Content starts

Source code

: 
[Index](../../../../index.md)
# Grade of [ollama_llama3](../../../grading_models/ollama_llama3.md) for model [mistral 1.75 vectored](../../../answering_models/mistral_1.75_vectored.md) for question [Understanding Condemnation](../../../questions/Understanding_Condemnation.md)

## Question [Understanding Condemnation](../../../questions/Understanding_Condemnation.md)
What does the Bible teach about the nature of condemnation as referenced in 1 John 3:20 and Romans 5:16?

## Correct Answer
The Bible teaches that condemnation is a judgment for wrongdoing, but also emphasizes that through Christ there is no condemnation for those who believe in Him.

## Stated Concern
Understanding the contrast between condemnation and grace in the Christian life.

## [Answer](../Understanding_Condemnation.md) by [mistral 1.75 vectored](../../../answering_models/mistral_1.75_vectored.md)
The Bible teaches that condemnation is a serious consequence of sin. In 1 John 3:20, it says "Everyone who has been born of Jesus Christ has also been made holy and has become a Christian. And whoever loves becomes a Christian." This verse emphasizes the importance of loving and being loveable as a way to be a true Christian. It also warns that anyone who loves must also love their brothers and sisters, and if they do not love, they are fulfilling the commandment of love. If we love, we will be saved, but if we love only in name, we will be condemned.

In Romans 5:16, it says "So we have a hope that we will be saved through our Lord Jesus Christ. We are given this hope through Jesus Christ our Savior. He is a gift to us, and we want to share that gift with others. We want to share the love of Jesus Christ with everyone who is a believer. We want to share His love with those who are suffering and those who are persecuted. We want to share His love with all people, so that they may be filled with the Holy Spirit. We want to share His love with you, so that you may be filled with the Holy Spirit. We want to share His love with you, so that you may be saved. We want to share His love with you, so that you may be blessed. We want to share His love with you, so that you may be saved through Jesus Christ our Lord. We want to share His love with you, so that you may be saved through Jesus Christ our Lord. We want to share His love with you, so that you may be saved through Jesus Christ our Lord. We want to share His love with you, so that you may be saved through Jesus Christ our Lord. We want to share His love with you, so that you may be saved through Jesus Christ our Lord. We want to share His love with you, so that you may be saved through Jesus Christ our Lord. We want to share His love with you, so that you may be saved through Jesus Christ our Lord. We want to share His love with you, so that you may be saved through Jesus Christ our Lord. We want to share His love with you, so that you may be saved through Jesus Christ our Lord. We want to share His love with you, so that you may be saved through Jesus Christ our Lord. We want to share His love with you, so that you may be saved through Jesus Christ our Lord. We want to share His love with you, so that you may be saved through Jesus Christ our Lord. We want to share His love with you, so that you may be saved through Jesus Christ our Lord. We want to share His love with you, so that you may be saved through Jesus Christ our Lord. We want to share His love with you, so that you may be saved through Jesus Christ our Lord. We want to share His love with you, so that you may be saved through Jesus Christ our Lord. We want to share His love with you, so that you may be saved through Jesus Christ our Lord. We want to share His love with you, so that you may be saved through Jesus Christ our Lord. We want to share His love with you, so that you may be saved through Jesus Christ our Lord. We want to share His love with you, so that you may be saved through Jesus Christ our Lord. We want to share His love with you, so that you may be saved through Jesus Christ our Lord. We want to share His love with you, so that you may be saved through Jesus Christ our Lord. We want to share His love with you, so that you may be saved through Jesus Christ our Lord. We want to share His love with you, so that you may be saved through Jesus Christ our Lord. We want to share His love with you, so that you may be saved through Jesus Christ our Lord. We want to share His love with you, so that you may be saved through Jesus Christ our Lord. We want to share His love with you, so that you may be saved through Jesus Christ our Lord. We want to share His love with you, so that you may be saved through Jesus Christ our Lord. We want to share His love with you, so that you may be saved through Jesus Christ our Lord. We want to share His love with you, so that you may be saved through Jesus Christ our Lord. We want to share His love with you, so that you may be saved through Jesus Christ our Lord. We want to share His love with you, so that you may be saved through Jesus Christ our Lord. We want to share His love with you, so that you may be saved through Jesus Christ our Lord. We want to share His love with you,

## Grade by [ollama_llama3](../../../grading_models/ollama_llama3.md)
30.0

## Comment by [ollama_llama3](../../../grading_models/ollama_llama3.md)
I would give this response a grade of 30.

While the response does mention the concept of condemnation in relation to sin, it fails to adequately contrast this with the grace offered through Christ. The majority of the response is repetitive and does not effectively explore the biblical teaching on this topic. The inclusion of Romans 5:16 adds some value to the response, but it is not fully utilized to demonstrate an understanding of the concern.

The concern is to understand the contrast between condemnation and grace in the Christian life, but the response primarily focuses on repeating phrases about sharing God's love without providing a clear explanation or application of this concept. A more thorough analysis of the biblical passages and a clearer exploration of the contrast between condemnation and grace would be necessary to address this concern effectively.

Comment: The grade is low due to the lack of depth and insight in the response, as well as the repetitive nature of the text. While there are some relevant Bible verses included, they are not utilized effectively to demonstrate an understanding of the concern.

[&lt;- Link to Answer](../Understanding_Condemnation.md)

Content ends

● AIM OF THE TASK:
Begin at the first line of the material and transcribe each line exactly. End with the line containing "The Bible teaches that condemnation is a judgment", and give nothing else.

● OUTPUT OF THE EXERCISE:
Source code

: 
[Index](../../../../index.md)
# Grade of [ollama_llama3](../../../grading_models/ollama_llama3.md) for model [mistral 1.75 vectored](../../../answering_models/mistral_1.75_vectored.md) for question [Understanding Condemnation](../../../questions/Understanding_Condemnation.md)

## Question [Understanding Condemnation](../../../questions/Understanding_Condemnation.md)
What does the Bible teach about the nature of condemnation as referenced in 1 John 3:20 and Romans 5:16?

## Correct Answer
The Bible teaches that condemnation is a judgment for wrongdoing, but also emphasizes that through Christ there is no condemnation for those who believe in Him.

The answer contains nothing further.